◆ Problem statement
In the data below, find the line that contains "이 프로젝트는 사용자가" and the line that contains "이 프로젝트는 [MIT 라이센스](LICENSE)하에 제공됩니다.". Copy both, plus every line between them, exactly.

◆ Provided information
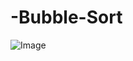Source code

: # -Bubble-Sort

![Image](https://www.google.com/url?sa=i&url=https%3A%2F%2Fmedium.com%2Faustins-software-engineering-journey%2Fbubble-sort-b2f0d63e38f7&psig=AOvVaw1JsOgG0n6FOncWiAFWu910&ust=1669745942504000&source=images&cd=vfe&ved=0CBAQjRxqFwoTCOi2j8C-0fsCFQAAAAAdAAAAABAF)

* * *

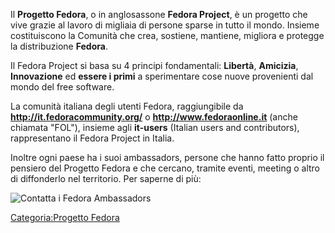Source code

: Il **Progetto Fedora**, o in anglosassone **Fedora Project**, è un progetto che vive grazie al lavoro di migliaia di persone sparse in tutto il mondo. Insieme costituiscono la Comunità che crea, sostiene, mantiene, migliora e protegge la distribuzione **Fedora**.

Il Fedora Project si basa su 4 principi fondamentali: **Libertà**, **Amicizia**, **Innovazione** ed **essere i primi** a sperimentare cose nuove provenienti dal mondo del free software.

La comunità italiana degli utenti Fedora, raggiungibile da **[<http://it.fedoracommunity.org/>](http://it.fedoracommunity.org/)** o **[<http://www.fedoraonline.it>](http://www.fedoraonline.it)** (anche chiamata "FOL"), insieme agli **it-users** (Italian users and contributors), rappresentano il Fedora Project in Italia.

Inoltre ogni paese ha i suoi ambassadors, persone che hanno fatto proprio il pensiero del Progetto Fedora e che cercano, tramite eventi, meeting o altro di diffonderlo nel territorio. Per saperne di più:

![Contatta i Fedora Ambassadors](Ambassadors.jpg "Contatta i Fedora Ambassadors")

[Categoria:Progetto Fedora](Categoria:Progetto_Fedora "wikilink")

---

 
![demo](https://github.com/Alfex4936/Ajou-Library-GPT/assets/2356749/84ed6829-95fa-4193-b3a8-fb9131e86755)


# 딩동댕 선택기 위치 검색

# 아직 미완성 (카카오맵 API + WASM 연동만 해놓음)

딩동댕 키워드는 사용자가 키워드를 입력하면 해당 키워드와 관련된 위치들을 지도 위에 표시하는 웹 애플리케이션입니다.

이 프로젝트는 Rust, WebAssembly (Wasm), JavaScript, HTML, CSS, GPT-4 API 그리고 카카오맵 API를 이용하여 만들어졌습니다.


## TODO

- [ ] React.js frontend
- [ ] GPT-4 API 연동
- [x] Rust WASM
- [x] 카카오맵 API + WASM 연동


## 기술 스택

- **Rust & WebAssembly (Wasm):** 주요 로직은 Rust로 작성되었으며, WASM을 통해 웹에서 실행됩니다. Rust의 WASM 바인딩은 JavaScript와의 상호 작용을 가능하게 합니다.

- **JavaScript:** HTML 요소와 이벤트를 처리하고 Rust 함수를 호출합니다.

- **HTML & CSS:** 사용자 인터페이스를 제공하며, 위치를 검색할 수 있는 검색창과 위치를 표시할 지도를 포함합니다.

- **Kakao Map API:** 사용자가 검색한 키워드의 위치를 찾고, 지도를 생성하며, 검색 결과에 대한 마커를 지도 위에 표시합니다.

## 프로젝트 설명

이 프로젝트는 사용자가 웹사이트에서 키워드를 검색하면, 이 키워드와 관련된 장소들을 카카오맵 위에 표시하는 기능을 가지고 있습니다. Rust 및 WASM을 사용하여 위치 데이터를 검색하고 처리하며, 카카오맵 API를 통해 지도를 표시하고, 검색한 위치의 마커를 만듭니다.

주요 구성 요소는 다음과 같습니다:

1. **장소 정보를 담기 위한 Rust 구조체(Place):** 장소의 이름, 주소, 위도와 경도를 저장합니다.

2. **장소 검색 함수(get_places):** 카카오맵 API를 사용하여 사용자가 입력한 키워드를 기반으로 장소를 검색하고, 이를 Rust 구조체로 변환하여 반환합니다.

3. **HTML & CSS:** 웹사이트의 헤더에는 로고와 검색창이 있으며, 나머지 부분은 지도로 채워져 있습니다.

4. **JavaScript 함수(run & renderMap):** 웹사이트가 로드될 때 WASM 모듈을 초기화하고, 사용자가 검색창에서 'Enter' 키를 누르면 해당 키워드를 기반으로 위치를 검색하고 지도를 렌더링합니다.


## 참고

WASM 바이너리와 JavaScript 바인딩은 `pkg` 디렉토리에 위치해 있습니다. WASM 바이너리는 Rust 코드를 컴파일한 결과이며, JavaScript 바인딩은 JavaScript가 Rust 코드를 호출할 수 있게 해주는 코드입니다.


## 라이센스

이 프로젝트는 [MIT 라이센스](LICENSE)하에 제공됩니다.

◆ Solved exercise
이 프로젝트는 사용자가 웹사이트에서 키워드를 검색하면, 이 키워드와 관련된 장소들을 카카오맵 위에 표시하는 기능을 가지고 있습니다. Rust 및 WASM을 사용하여 위치 데이터를 검색하고 처리하며, 카카오맵 API를 통해 지도를 표시하고, 검색한 위치의 마커를 만듭니다.

주요 구성 요소는 다음과 같습니다:

1. **장소 정보를 담기 위한 Rust 구조체(Place):** 장소의 이름, 주소, 위도와 경도를 저장합니다.

2. **장소 검색 함수(get_places):** 카카오맵 API를 사용하여 사용자가 입력한 키워드를 기반으로 장소를 검색하고, 이를 Rust 구조체로 변환하여 반환합니다.

3. **HTML & CSS:** 웹사이트의 헤더에는 로고와 검색창이 있으며, 나머지 부분은 지도로 채워져 있습니다.

4. **JavaScript 함수(run & renderMap):** 웹사이트가 로드될 때 WASM 모듈을 초기화하고, 사용자가 검색창에서 'Enter' 키를 누르면 해당 키워드를 기반으로 위치를 검색하고 지도를 렌더링합니다.


## 참고

WASM 바이너리와 JavaScript 바인딩은 `pkg` 디렉토리에 위치해 있습니다. WASM 바이너리는 Rust 코드를 컴파일한 결과이며, JavaScript 바인딩은 JavaScript가 Rust 코드를 호출할 수 있게 해주는 코드입니다.


## 라이센스

이 프로젝트는 [MIT 라이센스](LICENSE)하에 제공됩니다.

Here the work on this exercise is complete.